Within the given project it is assumed to consider an ability to use space-time modulation technique to improve the spatial resolution of currently available tomographs.

The expected results are:


- experimental prototypes of scintillation LuAlO3:Ce crystals, positron-sensitive PMs and laboratory model of the detecting system on their base,
- computer model of image reconstruction for PET-scanner with space-time radiation modulation by coded apertures,
- laboratory mock-up of PET-detector with spatial resolution ~1 mm.

Works under the project are proposed to be carried out in the following directions:


1. Development, study and optimization of detector characteristics, based on position-sensitive photoelectron multiplier with LuAlO3:Ce crystal.
2. Development of image reconstruction technique with space-time radiation modulation. Carrying out of computations to optimize detector and modulator characteristics.
3. Computational theoretical and experimental studies of detecting system model on the base of scintillation position-sensitive detectors and devices for space-time modulation of gamma radiation.
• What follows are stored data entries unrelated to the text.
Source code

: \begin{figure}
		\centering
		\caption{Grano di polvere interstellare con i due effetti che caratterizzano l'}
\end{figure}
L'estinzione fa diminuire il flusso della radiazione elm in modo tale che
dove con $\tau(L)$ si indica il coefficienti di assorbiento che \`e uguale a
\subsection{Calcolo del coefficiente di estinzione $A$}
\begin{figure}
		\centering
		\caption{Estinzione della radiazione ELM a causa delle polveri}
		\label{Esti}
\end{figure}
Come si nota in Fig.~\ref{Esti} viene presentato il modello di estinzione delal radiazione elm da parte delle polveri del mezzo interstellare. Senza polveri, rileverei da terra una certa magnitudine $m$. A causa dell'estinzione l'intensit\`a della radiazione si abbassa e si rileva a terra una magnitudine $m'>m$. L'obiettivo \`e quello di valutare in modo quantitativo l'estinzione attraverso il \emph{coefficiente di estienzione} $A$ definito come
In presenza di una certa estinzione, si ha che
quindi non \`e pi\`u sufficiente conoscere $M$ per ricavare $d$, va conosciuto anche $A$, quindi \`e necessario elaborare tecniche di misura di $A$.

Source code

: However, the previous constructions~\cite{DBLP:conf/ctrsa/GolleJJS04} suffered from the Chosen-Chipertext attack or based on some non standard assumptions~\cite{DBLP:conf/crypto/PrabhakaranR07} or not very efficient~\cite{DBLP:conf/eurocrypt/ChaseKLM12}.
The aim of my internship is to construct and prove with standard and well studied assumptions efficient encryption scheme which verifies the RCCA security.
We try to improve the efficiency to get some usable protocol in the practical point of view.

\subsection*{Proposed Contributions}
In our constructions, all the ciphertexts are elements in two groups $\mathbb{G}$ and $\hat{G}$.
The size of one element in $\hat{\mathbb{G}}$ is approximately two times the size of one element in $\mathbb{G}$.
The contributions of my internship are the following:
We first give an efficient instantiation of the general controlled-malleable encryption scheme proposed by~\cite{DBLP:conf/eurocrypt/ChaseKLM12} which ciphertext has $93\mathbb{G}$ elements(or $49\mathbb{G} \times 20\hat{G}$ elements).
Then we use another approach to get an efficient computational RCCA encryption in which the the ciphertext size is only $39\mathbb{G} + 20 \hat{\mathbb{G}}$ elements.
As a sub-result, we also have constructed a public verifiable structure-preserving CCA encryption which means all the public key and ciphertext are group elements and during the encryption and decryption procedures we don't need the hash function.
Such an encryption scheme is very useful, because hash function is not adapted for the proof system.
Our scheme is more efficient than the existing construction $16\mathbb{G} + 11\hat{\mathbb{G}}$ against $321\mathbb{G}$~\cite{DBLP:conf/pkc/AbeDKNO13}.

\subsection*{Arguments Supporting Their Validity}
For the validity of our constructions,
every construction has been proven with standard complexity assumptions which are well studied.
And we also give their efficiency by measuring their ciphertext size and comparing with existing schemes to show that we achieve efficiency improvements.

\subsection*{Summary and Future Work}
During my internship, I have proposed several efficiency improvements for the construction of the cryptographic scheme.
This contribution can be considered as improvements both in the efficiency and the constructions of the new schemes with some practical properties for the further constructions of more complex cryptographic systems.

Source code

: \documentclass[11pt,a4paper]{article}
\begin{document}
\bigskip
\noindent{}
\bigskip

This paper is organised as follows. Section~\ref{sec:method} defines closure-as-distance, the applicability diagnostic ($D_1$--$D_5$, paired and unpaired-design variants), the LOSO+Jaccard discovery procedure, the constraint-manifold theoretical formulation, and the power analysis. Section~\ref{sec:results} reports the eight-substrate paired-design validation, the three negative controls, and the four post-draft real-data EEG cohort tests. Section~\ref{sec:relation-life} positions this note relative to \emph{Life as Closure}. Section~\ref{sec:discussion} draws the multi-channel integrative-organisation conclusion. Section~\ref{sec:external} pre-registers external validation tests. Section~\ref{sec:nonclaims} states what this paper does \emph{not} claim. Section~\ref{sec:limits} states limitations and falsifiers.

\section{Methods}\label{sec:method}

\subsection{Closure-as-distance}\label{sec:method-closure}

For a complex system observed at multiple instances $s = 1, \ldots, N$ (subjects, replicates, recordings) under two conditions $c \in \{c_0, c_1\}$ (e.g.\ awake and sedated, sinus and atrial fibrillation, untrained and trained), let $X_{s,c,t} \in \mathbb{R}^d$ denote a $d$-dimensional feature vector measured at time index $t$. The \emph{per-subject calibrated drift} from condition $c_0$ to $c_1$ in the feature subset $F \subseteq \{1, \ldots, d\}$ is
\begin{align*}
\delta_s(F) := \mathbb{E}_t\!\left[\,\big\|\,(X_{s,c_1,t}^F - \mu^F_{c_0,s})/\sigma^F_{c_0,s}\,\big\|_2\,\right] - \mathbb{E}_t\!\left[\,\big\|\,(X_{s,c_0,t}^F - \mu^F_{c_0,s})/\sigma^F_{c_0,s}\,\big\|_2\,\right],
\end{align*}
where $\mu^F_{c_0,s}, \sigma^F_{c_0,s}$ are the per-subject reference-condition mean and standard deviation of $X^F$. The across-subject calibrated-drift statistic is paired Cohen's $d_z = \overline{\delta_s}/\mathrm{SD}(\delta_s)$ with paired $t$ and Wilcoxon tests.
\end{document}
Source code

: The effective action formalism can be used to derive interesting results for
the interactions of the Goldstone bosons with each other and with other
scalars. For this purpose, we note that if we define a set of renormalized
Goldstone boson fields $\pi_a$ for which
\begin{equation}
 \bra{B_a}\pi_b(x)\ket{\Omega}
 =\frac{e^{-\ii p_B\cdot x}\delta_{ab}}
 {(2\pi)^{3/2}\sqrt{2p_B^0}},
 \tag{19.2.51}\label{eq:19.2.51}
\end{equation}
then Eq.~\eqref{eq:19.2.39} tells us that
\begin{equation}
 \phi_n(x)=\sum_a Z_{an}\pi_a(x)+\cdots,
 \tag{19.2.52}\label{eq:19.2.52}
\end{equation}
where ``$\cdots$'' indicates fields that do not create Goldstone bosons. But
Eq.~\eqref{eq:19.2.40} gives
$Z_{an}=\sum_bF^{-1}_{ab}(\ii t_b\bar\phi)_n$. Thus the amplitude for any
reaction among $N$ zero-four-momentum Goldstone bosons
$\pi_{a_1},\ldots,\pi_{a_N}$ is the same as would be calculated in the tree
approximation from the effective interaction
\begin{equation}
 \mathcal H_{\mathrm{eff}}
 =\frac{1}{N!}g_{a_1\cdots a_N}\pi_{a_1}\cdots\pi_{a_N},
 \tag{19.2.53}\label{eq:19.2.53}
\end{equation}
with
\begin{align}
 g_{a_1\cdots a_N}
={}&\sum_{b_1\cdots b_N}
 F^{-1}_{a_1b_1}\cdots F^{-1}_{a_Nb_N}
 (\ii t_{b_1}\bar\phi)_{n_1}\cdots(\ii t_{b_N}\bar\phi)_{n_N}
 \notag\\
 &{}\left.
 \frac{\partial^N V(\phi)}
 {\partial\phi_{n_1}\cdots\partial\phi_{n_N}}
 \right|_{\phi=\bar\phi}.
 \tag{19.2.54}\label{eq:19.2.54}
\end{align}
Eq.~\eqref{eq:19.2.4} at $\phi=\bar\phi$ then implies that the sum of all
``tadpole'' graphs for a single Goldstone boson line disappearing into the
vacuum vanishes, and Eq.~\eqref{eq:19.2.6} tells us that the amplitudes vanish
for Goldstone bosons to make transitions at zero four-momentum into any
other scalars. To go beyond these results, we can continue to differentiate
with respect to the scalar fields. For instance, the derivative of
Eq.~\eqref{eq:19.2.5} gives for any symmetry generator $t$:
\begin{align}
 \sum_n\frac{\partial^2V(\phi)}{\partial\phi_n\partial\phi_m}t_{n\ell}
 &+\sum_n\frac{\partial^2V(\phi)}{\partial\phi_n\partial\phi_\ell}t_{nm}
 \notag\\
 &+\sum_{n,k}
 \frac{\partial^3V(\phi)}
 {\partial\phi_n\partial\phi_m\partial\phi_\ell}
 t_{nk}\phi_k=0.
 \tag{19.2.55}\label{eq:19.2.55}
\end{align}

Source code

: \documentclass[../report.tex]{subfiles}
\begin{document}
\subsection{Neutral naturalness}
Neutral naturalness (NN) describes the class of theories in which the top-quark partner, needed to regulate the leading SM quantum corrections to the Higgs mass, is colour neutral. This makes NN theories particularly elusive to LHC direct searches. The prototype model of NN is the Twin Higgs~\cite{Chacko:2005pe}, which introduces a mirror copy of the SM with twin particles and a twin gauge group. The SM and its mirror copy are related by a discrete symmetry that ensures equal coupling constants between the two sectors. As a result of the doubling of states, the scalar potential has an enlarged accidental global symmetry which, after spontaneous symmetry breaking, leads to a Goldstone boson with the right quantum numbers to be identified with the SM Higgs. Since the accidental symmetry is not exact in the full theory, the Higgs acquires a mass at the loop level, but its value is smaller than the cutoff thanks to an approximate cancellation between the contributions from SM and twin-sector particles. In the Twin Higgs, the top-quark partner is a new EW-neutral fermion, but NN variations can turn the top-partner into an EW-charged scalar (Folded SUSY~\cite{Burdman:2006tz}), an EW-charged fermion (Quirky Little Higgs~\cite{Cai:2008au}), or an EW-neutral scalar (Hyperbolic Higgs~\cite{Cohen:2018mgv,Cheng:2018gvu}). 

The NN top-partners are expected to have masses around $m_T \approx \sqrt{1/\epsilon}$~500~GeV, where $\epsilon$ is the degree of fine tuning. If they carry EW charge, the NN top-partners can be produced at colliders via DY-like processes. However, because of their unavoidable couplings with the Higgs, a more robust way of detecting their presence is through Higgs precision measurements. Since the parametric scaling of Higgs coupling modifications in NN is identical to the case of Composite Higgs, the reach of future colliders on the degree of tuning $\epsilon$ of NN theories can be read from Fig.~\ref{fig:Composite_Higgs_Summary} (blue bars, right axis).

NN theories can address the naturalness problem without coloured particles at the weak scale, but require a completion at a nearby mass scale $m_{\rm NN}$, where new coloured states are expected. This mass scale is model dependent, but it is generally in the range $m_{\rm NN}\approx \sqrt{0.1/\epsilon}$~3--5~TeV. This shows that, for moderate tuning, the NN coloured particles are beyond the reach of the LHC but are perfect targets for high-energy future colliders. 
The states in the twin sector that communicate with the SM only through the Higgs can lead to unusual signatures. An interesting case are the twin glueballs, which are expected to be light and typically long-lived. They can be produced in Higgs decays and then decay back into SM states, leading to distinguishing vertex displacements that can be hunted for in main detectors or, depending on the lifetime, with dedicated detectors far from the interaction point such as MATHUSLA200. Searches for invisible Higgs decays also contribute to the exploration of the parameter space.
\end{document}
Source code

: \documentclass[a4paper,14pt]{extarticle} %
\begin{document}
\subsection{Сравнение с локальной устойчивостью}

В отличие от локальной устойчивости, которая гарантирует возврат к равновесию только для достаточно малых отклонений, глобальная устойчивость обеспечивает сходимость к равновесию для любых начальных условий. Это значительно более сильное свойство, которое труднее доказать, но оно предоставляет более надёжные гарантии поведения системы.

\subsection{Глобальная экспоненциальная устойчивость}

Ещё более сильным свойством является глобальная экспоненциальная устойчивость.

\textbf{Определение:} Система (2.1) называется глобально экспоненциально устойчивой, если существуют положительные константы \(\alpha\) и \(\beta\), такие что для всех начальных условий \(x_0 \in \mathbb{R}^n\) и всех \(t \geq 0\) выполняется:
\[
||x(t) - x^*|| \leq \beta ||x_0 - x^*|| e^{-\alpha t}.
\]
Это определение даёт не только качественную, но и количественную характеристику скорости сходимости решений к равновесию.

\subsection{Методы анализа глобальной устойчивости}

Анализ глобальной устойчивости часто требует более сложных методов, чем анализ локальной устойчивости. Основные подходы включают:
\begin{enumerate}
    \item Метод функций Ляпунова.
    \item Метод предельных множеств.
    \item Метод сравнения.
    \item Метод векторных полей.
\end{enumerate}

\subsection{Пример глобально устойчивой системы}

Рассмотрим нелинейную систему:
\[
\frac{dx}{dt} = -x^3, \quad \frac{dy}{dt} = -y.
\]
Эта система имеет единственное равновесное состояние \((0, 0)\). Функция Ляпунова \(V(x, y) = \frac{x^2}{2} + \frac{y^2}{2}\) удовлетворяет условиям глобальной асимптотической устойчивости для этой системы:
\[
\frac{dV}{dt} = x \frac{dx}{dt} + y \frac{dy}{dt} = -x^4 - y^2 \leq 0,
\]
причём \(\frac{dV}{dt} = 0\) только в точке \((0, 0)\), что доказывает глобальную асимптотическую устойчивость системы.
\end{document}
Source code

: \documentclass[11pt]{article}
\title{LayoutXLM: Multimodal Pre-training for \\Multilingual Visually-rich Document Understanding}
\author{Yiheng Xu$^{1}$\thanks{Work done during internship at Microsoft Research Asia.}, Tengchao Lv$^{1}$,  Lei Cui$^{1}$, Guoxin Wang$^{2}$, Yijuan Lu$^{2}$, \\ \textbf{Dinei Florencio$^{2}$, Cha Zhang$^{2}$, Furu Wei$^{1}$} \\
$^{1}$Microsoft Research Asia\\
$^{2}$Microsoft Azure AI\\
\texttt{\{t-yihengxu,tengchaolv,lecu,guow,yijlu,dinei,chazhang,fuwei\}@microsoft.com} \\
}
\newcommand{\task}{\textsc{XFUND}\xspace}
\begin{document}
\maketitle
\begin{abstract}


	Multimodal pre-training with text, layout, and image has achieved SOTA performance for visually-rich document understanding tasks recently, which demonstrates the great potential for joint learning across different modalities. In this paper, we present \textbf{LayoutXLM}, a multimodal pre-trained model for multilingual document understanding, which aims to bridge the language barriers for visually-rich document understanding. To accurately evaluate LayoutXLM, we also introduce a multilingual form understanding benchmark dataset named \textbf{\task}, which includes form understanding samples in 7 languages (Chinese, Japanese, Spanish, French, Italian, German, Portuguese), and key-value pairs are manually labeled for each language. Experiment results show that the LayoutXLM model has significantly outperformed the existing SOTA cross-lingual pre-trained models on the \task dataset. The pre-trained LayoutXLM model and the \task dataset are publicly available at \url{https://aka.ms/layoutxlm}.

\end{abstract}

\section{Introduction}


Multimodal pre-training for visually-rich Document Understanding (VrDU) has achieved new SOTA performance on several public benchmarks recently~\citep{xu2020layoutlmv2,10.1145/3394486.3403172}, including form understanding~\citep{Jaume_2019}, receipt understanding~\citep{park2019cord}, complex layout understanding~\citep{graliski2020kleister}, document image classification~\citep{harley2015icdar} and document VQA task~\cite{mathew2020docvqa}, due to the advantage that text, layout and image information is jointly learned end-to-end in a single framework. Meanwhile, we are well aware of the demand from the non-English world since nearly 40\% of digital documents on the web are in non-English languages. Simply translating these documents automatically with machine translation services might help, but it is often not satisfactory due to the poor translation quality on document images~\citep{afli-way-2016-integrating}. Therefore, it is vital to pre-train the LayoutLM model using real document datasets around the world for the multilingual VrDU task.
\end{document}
The cooperation and information exchange will be arranged between scientists and scientific institutes of Russia and foreign countries within this project which will allow experts engaged in nuclear weapons development to take part in nuclear medicine studies. We would like to invite the following scientists from the USA to participate in the project: Dr. Simon R. Cherry - Crump Institute for Biological Imaging, Department of Molecular and Medical Pharmacology UCLA School of Medicine, Los Angeles, CA, Dr. S. E. Derenzo - Lawrence Berkeley Laboratory, University of California, Berkeley, CA 94720, Dr. Jorge Uribe - University of Texas, MD Anderson Cancer Center, Houston, Texas 77030, Dr. M.S. Kaplan - University of Washington and European Community: Dr. F. de Notaristefani - INFN, Sezione di Roma I and Dipartimento di Fizica, Universita di Roma III, Italy, Dr. R. Pani - Dipartimento di Medicina Sperimentale, Universita "La Sapienza" Roma, Italy, Prof. C.v.Eijk, TUD, Delft, Netherlands, Prof. De Voigt, TUE, Eindhoven, Netherlands. The subjects of their studies are close to the given project subject, that's why, despite distinction in methodology, it seems useful to us to establish international cooperation for the development of PET-scanners with high spatial resolution.